Ce qu’il y a d’effrayant avec la « cyber-guerre » – pour autant que je suis concerné – ne réside pas dans les scénarii catastrophes où les nations font tomber les autres réseaux des uns et des autres. (Cet excellent éditorial de Marcus Ranum souligne que certaines de ces craintes sont fonction des rapports bâclés et des pensées qui brouillent les frontières entre le piratage criminel et l’attaque militaire.) C’est la difficulté de comprendre si un incident particulier devrait être considéré comme l’œuvre d’une activité criminelle ou d’une action politique. Quelle est la réaction appropriée aux actions politico-militaires menées par des états (censure, rétorsion, etc.) et celles menées à des fins criminelles, et vice versa.

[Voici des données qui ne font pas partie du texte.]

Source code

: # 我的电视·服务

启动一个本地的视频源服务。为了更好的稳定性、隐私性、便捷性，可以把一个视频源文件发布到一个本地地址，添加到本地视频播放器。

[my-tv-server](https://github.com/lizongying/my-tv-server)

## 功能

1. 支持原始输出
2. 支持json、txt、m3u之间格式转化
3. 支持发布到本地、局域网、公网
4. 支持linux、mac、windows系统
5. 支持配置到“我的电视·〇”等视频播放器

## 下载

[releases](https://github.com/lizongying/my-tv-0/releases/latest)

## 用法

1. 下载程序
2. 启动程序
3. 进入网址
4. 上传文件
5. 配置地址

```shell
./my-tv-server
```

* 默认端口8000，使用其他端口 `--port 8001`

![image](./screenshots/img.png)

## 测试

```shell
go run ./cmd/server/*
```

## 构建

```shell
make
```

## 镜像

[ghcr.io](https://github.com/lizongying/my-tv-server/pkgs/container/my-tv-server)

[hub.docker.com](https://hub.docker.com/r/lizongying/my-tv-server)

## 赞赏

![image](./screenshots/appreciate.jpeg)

De toute évidence, les gouvernements qui ont décidé de s’engager dans des cyber-attaques feront de leur mieux pour les dissimuler comme étant des activités criminelles. Cet exemple me pousse à douter de l’efficacité de ce déguisement – d’autant que je m’inquiète du bilan du gouvernement vietnamien en matière de droits de l’homme. Mais il n’est pas difficile pour moi de tourner un scénario où il s’agirait d’une attaque criminelle, et non organisée par un état.

Espérons que McAfee et d’autres publieront de plus amples informations au fur et à mesure qu’ils apprendront des détails au sujet du cheval de Troie. Si cela s’avère être explicitement conçu pour espionner les communications, ce serait un développement fascinant dans le monde de la surveillance d’Internet.